Report each line of the material below where the word "pages" can be found.

########

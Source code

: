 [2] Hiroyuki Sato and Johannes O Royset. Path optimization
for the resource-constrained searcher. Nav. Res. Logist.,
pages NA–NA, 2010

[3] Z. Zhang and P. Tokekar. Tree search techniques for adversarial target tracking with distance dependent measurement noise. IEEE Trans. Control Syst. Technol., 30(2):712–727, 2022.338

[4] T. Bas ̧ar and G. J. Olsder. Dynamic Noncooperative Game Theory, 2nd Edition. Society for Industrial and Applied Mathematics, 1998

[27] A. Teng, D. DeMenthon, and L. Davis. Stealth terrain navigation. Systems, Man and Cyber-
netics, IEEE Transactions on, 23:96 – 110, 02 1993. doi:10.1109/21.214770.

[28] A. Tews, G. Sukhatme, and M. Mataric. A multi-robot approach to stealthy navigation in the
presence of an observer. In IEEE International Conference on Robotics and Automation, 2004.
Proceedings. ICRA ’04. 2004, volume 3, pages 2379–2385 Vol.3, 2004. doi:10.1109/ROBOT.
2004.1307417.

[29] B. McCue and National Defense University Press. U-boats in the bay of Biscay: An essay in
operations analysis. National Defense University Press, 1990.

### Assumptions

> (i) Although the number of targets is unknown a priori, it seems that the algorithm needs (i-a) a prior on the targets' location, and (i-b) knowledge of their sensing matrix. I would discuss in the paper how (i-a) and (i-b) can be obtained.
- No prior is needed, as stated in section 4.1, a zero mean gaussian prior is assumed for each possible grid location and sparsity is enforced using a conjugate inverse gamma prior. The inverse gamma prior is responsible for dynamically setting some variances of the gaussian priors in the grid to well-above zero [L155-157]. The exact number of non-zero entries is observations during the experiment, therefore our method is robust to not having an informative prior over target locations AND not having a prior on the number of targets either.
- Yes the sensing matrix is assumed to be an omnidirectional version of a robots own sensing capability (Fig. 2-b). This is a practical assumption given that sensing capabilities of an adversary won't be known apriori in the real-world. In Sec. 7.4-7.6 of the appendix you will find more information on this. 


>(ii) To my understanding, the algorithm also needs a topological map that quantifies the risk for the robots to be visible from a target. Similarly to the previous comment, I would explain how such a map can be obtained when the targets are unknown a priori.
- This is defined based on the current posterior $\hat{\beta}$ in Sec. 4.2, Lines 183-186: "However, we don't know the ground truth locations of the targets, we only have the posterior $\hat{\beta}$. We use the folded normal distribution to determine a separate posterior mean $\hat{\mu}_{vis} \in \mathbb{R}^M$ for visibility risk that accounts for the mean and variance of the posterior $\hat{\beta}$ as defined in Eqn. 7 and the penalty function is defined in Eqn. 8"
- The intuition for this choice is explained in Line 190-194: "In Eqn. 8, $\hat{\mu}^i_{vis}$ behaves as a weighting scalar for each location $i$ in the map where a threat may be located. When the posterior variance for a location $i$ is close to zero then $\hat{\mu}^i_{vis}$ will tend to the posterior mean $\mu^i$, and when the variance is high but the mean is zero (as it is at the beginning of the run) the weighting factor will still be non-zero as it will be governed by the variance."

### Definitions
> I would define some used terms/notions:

########

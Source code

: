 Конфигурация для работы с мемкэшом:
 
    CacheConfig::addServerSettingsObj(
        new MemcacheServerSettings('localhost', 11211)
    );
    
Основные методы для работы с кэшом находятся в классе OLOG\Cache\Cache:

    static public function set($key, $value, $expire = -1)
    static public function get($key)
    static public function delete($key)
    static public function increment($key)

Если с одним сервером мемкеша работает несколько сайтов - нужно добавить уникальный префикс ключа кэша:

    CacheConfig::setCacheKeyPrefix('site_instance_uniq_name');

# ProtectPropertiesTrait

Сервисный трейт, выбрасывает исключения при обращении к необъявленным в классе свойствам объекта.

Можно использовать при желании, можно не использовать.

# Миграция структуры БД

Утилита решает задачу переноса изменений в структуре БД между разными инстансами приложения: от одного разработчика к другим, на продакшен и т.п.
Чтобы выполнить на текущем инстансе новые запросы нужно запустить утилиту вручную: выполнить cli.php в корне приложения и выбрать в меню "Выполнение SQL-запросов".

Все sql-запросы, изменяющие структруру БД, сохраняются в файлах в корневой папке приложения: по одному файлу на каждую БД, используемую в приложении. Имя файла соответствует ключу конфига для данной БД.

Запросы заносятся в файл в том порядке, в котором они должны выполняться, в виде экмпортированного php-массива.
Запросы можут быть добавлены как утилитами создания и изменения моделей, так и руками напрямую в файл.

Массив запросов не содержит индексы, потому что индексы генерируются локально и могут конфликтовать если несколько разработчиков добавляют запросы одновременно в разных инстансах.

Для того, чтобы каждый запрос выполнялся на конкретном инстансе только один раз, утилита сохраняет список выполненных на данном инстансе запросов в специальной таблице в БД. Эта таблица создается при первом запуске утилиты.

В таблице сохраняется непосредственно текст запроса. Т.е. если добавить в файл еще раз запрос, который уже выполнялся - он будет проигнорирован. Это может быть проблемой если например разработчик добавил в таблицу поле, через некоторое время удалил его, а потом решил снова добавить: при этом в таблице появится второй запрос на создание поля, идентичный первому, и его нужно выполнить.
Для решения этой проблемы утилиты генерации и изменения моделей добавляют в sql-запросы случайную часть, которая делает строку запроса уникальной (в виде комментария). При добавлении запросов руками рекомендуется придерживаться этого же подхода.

########

- **TASK RESULT**:
pages NA–NA, 2010
Proceedings. ICRA ’04. 2004, volume 3, pages 2379–2385 Vol.3, 2004. doi:10.1109/ROBOT.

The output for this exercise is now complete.